Auch lese ich immer wieder, dass die Direktantriebe gegenüber den Getriebenabenmotoren mit Freilauf beim "Treten ohne Motor" zäher zu fahren sind.
Auch musste ich feststellen, dass es eigentlich nix von der Stange zu kaufen gibt, wenn man sich zum Ziel gesetzt hat, die 20kg-Marke deutlich zu unterschreiten. Add-e, Gruber, etc. überzeugen mich nicht - ein wenig mehr Motorleistung (für das viele Geld) fänd ich schon nett. Ich muss mich nicht komplett den Berg raufziehen lassen, doch will ich - bei Bedarf - auch mal mit etwas mehr Gepäck - die Motorunterstützung spüren können und notfalls den 10-15%-Anstieg auch noch schaffen.
Mittelmotor wird ja von vielen hier kritisch beurteilt, gerade wenn man vorhabe, ab und zu das Teil mit Muskelkraft allein zu bewegen (mein Flyer mit 27- 29kg inkl. Rohloff mochte ich eigentlich nie ohne Motorunterstützung bewegen). Der (alte) Bosch mit dem kl. Ritzel und doppeltem Getriebe soll ja angebl. noch unangenehmer zu Pedalieren sein (ohne Motor).

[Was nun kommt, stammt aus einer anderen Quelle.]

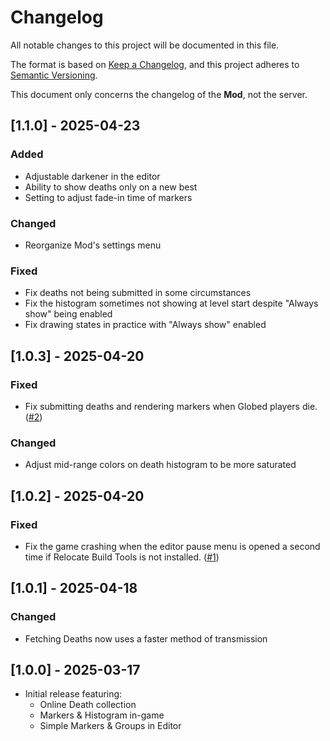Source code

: # Changelog

All notable changes to this project will be documented in this file.

The format is based on [Keep a Changelog](https://keepachangelog.com/en/1.1.0/),
and this project adheres to [Semantic Versioning](https://semver.org/spec/v2.0.0.html).

This document only concerns the changelog of the **Mod**, not the server.

## [1.1.0] - 2025-04-23

### Added

- Adjustable darkener in the editor
- Ability to show deaths only on a new best
- Setting to adjust fade-in time of markers

### Changed

- Reorganize Mod's settings menu

### Fixed

- Fix deaths not being submitted in some circumstances
- Fix the histogram sometimes not showing at level start despite "Always show" being enabled
- Fix drawing states in practice with "Always show" enabled

## [1.0.3] - 2025-04-20

### Fixed

- Fix submitting deaths and rendering markers when Globed players die. ([#2](https://github.com/MaSp005/deathmarkers/issues/2))

### Changed

- Adjust mid-range colors on death histogram to be more saturated

## [1.0.2] - 2025-04-20

### Fixed

- Fix the game crashing when the editor pause menu is opened a second time if Relocate Build Tools is not installed. ([#1](https://github.com/MaSp005/deathmarkers/issues/1))

## [1.0.1] - 2025-04-18

### Changed

- Fetching Deaths now uses a faster method of transmission

## [1.0.0] - 2025-03-17

- Initial release featuring:
  - Online Death collection
  - Markers & Histogram in-game
  - Simple Markers & Groups in Editor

Ein paar wenige Bikes sehen zwar klasse bzw. stylish aus (Coboc, Remsdale, Cooper, Ampler, evtl. auch Vanmoof), haben aber - abgesehen vom z.T. ambitionierten Preis - alle den Riesennachteil (für mich!), dass die Akkus zum Nachladen im Rahmen bleiben müssen. Finde ich sehr unpraktisch - spätestens bei längeren Touren.
Also denke ich zunehmend an Umbau - jedoch hab ich nix zum umbauen (mein Simplon Kagu will ich nicht anrühren) und werde deshalb ein neues Rad kaufen und dies dann mit Pedelec-Nachtrüstsatz umbauen:
Hier beginnen die Unsicherheiten: Was soll bzw. muss es für ein Rad werden, damit das Ganze leicht genug und gleichzeitig ausreichend stabil und tourentauglich ist? Cross?, Randonneur?, MTB-Hardtail?, Trekkingbike?
Ausstatten (bzw. aussuchen) will ich es mit möglichst leichten Komponenten- und schließlich mit einem Pedelec-Umrüstsatz mit einem ca. 3kg schwerem Hinterrad-Naben-Getriebemotor (Bafang, Vitenso, o.ä.) plus 1-2 Trinkflaschenakkus .
Erwähnen sollte ich noch, dass ich zwar keine zwei linken Hände habe, mit handwerklichen Dingen und kleineren Fahrradschraubereien vertraut bin, aber mich nicht zutraue - wie Meister783 mir alle Komponenten selbst zusammenzustellen.
Hab ein Auge auf Velotraum geworfen und mich für das Speedster (aber mit geradem Lenker) begeistert, das immerhin eine solide Alukonstruktion und gute Komponenten zu bieten scheint. Als Schaltung schwebt mir eine 1x9 oder 1x10 Kettenschaltung vor (wenn das mit dem Händler und mit Velotraum bei der Konfiguration hinzukriegen ist). Soweit der Plan. Ich weiß, manche empfehlen eher die VR-Version, ich hätt´s aber nun mal gern hinten verbaut.

Nun zu meiner Verwirrung:
Heute nahm ich erstmals zu einem Anbieter von Umbausätzen Kontakt auf, um mich nach dem Gesamtgewicht eines Bafang(250W)-Umrüstsatzes und ein paar Einbaumaßen zu erkundigen. (Nein, es war nicht Dein Betrieb, Didi28:)). Der Mann am Telefon war sehr geduldig und auskunftfreudig, schien auch kompetent und erfahren mit Pedelecs. Er hatte jedoch sehr rasch auch eine klare Meinung zum Bafang ("recht laut, brennt unter Belastung rasch durch, da kein Thermo-Überwachung, im Freilauf spürbarer Widerstand"). Im Vergleich dazu kam er direkt auf den großen BionX D-250W zu sprechen ("der Mercedes unter den Nabenmotoren") und nannte mir all dessen Vorzüge: "sehr leise, sehr starkes Drehmoment, gehr guter Überhitzungsschutz). Meinen überraschter Einwand, dass es doch ein DD sei und ich davon ausginge, dass Getriebe-Nabenmotoren mit Freilauf doch grundsätzlich besser für die Bewegung mit reiner Muskelkraft seien, ließ er nicht gelten. Auch sprach er - mit Blick auf das Gesamtgewicht eines Umbausatzes - davon, dass die 250W-Bafang-Lösung etwa 8 kg" wiege und die BionX-Lösung "bloß ein Kilo mehr" auf die Waage bringe (bei etwa vergleichbarer Akkugrößen). Er ging aber offenbar schon von den größeren Akku-Versionen aus.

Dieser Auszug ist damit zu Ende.